Which lines of the data below contain "light"? Please show them all.

_ _ _ _ _ _ _

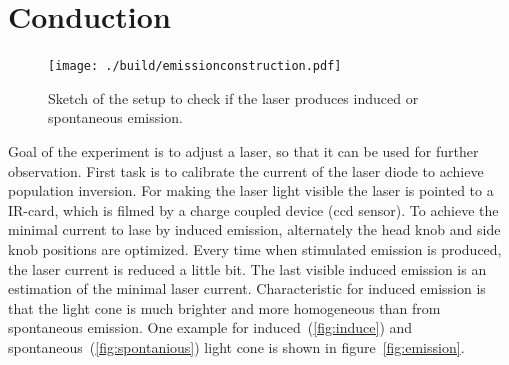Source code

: \section{Conduction}%
\label{sec:conduction}
\begin{figure}
		\centering
		\texttt{[image: ./build/emissionconstruction.pdf]}
		\caption{Sketch of the setup to check if the laser produces induced or
		spontaneous emission. \cite{anleitung}}
		\label{fig:aufbau}
\end{figure}
Goal of the experiment is to adjust a laser, so that it can be used for further
observation.
First task is to calibrate the current of the laser diode to achieve population inversion.
For making the laser light visible the laser is pointed to a IR-card,
which is filmed by a charge coupled device (ccd sensor).
To achieve the minimal current to lase by induced emission, alternately the head
knob and side knob positions are optimized.
Every time when stimulated emission is produced, the laser current is reduced a
little bit.
The last visible induced emission is an estimation of the minimal laser current.
Characteristic for induced emission is that the light cone is
much brighter and more homogeneous than from spontaneous emission.
One example for induced~(\ref{fig:induce}) and spontaneous~(\ref{fig:spontanious}) light cone is
shown in figure~\ref{fig:emission}.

_ _ _ _ _ _ _

EXPECTED ANSWER:
For making the laser light visible the laser is pointed to a IR-card,
Characteristic for induced emission is that the light cone is
One example for induced~(\ref{fig:induce}) and spontaneous~(\ref{fig:spontanious}) light cone is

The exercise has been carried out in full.